Theatre is the art about humans, by humans, with humans and for humans. But when war breaks out in your country; when thousands of your compatriots are killed and millions of people become refugees; when theatre buildings with hundreds of people hiding inside are bombed, what does the theatre community do? Can there be a theatre in this terrible war reality?
After February 24th, all of us in Ukraine experienced a shock. It resulted in the total silence that lasted for a few days, maybe a week. During this short time, Ukrainian theatre reconsidered itself, its place and its possibilities. The first step was mobilization. Theatre artists volunteered to join the army. Nowadays, they are part of our army.
Many artists are fighting on the frontline now.

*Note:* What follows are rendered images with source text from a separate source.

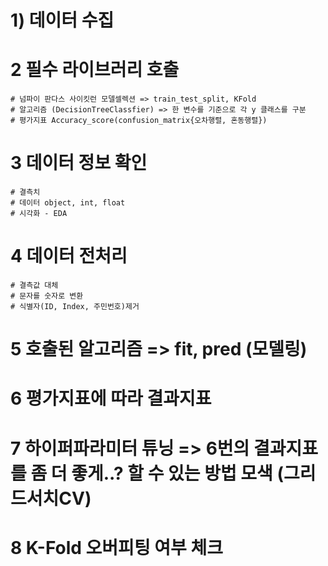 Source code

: # 1) 데이터 수집

# 2 필수 라이브러리 호출 
    # 넘파이 판다스 사이킷런 모델셀렉션 => train_test_split, KFold
    # 알고리즘 (DecisionTreeClassfier) => 한 변수를 기준으로 각 y 클래스를 구분 
    # 평가지표 Accuracy_score(confusion_matrix{오차행렬, 혼동행렬})

# 3 데이터 정보 확인 
    # 결측치
    # 데이터 object, int, float
    # 시각화 - EDA
    
# 4 데이터 전처리
    # 결측값 대체 
    # 문자를 숫자로 변환
    # 식별자(ID, Index, 주민번호)제거
    
# 5 호출된 알고리즘 => fit, pred (모델링)

# 6 평가지표에 따라 결과지표

# 7 하이퍼파라미터 튜닝 => 6번의 결과지표를 좀 더 좋게..? 할 수 있는 방법 모색 (그리드서치CV) 

# 8 K-Fold 오버피팅 여부 체크  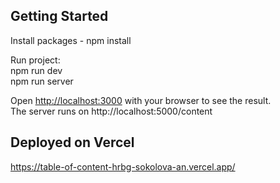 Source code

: ## Getting Started
Install packages - npm install <br />

Run project: <br />
npm run dev <br />
npm run server 


Open [http://localhost:3000](http://localhost:3000) with your browser to see the result. <br />
The server runs on http://localhost:5000/content

## Deployed on Vercel
https://table-of-content-hrbg-sokolova-an.vercel.app/
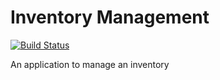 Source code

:# Inventory Management

[![Build Status](https://travis-ci.org/luiscarlin/inventory-management.svg?branch=master)](https://travis-ci.org/luiscarlin/inventory-management)

An application to manage an inventory
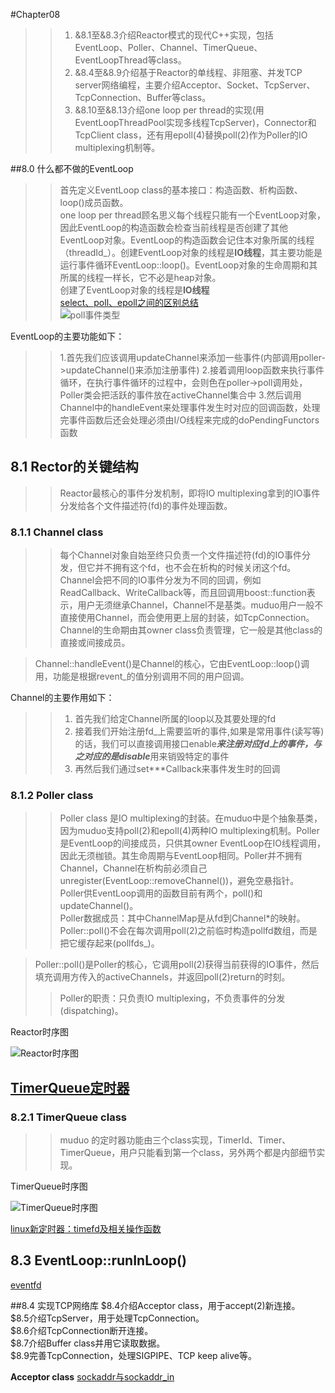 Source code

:#Chapter08

>> 1. &8.1至&8.3介绍Reactor模式的现代C++实现，包括EventLoop、Poller、Channel、TimerQueue、EventLoopThread等class。   
>> 2. &8.4至&8.9介绍基于Reactor的单线程、非阻塞、并发TCP server网络编程，主要介绍Acceptor、Socket、TcpServer、TcpConnection、Buffer等class。  
>> 3. &8.10至&8.13介绍one loop per thread的实现(用EventLoopThreadPool实现多线程TcpServer)，Connector和TcpClient class，还有用epoll(4)替换poll(2)作为Poller的IO multiplexing机制等。

##8.0 什么都不做的EventLoop
>> 首先定义EventLoop class的基本接口：构造函数、析构函数、loop()成员函数。  
>> one loop per thread顾名思义每个线程只能有一个EventLoop对象，因此EventLoop的构造函数会检查当前线程是否创建了其他EventLoop对象。EventLoop的构造函数会记住本对象所属的线程（threadId_）。创建EventLoop对象的线程是**IO线程**，其主要功能是运行事件循环EventLoop::loop()。EventLoop对象的生命周期和其所属的线程一样长，它不必是heap对象。  
>> 创建了EventLoop对象的线程是**IO线程**   
[select、poll、epoll之间的区别总结](https://www.cnblogs.com/Anker/p/3265058.html)   
![poll事件类型](https://github.com/834810071/muduo_study/blob/master/book_study/poll%E4%BA%8B%E4%BB%B6%E7%B1%BB%E5%9E%8B "poll事件类型")

EventLoop的主要功能如下：
>>1.首先我们应该调用updateChannel来添加一些事件(内部调用poller->updateChannel()来添加注册事件)
  2.接着调用loop函数来执行事件循环，在执行事件循环的过程中，会则色在poller->poll调用处，Poller类会把活跃的事件放在activeChannel集合中
  3.然后调用Channel中的handleEvent来处理事件发生时对应的回调函数，处理完事件函数后还会处理必须由I/O线程来完成的doPendingFunctors函数

## 8.1 Rector的关键结构
>>Reactor最核心的事件分发机制，即将IO multiplexing拿到的IO事件分发给各个文件描述符(fd)的事件处理函数。  
### 8.1.1 Channel class
>> 每个Channel对象自始至终只负责一个文件描述符(fd)的IO事件分发，但它并不拥有这个fd，也不会在析构的时候关闭这个fd。Channel会把不同的IO事件分发为不同的回调，例如ReadCallback、WriteCallback等，而且回调用boost::function表示，用户无须继承Channel，Channel不是基类。muduo用户一般不直接使用Channel，而会使用更上层的封装，如TcpConnection。Channel的生命期由其owner class负责管理，它一般是其他class的直接或间接成员。   
  
> Channel::handleEvent()是Channel的核心，它由EventLoop::loop()调用，功能是根据revent_的值分别调用不同的用户回调。

Channel的主要作用如下：
>>1. 首先我们给定Channel所属的loop以及其要处理的fd
>>2. 接着我们开始注册fd_上需要监听的事件,如果是常用事件(读写等)的话，我们可以直接调用接口enable***来注册对应fd上的事件，与之对应的是disable***用来销毁特定的事件
>>3. 再然后我们通过set***Callback来事件发生时的回调

### 8.1.2 Poller class
>> Poller class 是IO multiplexing的封装。在muduo中是个抽象基类，因为muduo支持poll(2)和epoll(4)两种IO multiplexing机制。Poller是EventLoop的间接成员，只供其owner EventLoop在IO线程调用，因此无须枷锁。其生命周期与EventLoop相同。Poller并不拥有Channel，Channel在析构前必须自己unregister(EventLoop::removeChannel())，避免空悬指针。   
>> Poller供EventLoop调用的函数目前有两个，poll()和updateChannel()。   
>> Poller数据成员：其中ChannelMap是从fd到Channel*的映射。Poller::poll()不会在每次调用poll(2)之前临时构造pollfd数组，而是把它缓存起来(pollfds_)。       

> Poller::poll()是Poller的核心，它调用poll(2)获得当前获得的IO事件，然后填充调用方传入的activeChannels，并返回poll(2)return的时刻。  
>> Poller的职责：只负责IO multiplexing，不负责事件的分发(dispatching)。

Reactor时序图

![Reactor时序图](https://github.com/834810071/muduo_study/blob/master/book_study/Reactor%E6%97%B6%E5%BA%8F%E5%9B%BE.png "Reactor时序图")

## [TimerQueue定时器](https://blog.csdn.net/wk_bjut_edu_cn/article/details/80875251)
### 8.2.1 TimerQueue class
>>muduo 的定时器功能由三个class实现，TimerId、Timer、TimerQueue，用户只能看到第一个class，另外两个都是内部细节实现。   

TimerQueue时序图   

![TimerQueue时序图](https://github.com/834810071/muduo_study/blob/master/book_study/TimerQueue%E6%97%B6%E5%BA%8F%E5%9B%BE.png "TimerQueue时序图")  

[linux新定时器：timefd及相关操作函数](https://www.cnblogs.com/mickole/p/3261879.html)

## 8.3 EventLoop::runInLoop()  
[eventfd](https://www.jianshu.com/p/2704cd87200a) 

##8.4 实现TCP网络库
$8.4介绍Acceptor class，用于accept(2)新连接。  
$8.5介绍TcpServer，用于处理TcpConnection。  
$8.6介绍TcpConnection断开连接。  
$8.7介绍Buffer class并用它读取数据。  
$8.9完善TcpConnection，处理SIGPIPE、TCP keep alive等。  

**Acceptor class**
[sockaddr与sockaddr_in](https://blog.csdn.net/will130/article/details/53326740/)
 
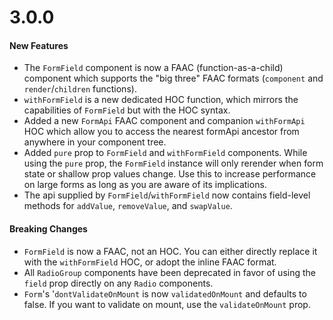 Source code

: # 3.0.0
#### New Features
- The `FormField` component is now a FAAC (function-as-a-child) component which supports the "big three" FAAC formats (`component` and `render`/`children` functions).
- `withFormField` is a new dedicated HOC function, which mirrors the capabilities of `FormField` but with the HOC syntax.
- Added a new `FormApi` FAAC component and companion `withFormApi` HOC which allow you to access the nearest formApi ancestor from anywhere in your component tree.
- Added `pure` prop to `FormField` and `withFormField` components. While using the `pure` prop, the `FormField` instance will only rerender when form state or shallow prop values change. Use this to increase performance on large forms as long as you are aware of its implications.
- The api supplied by `FormField`/`withFormField` now contains field-level methods for `addValue`, `removeValue`, and `swapValue`.
#### Breaking Changes
- `FormField` is now a FAAC, not an HOC. You can either directly replace it with the `withFormField` HOC, or adopt the inline FAAC format.
- All `RadioGroup` components have been deprecated in favor of using the `field` prop directly on any `Radio` components.
- `Form`'s '`dontValidateOnMount` is now `validatedOnMount` and defaults to false. If you want to validate on mount, use the `validateOnMount` prop.

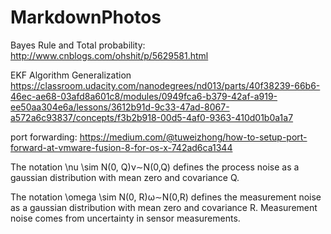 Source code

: # MarkdownPhotos

Bayes Rule and Total probability:
http://www.cnblogs.com/ohshit/p/5629581.html

EKF Algorithm Generalization
https://classroom.udacity.com/nanodegrees/nd013/parts/40f38239-66b6-46ec-ae68-03afd8a601c8/modules/0949fca6-b379-42af-a919-ee50aa304e6a/lessons/3612b91d-9c33-47ad-8067-a572a6c93837/concepts/f3b2b918-00d5-4af0-9363-410d01b0a1a7


port forwarding:
https://medium.com/@tuweizhong/how-to-setup-port-forward-at-vmware-fusion-8-for-os-x-742ad6ca1344


The notation \nu \sim N(0, Q)ν∼N(0,Q) defines the process noise as a gaussian distribution with mean zero and covariance Q.

The notation \omega \sim N(0, R)ω∼N(0,R) defines the measurement noise as a gaussian distribution with mean zero and covariance R. Measurement noise comes from uncertainty in sensor measurements.


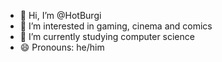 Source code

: - 👋 Hi, I’m @HotBurgi
- 👀 I’m interested in gaming, cinema and comics
- 🌱 I’m currently studying computer science
- 😄 Pronouns: he/him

Among them are directors Oleksiy Kravchuk, Ihor Zadniprianyj, Dmytro Husakov, Roman Valko, Akhtem Seitablayev, Anton Romanov, Andriy Romanov; actors Andriy Petruk, Nazar Pavlyk, Oleksandr Mishchuk, Sergiy Klymenko and others. They are soldiers with javelins or Stingers (a portable air-defense system) in their hands. Their experience will be described in the future, in future performances, plays, texts, et cetera. We pray for them every morning. But I want to focus on another Ukrainian theatre mission, which was discovered at the beginning of the war. It is a humanitarian mission. I want to highlight the new theatre’s functions that emerged in Ukraine after February 24th.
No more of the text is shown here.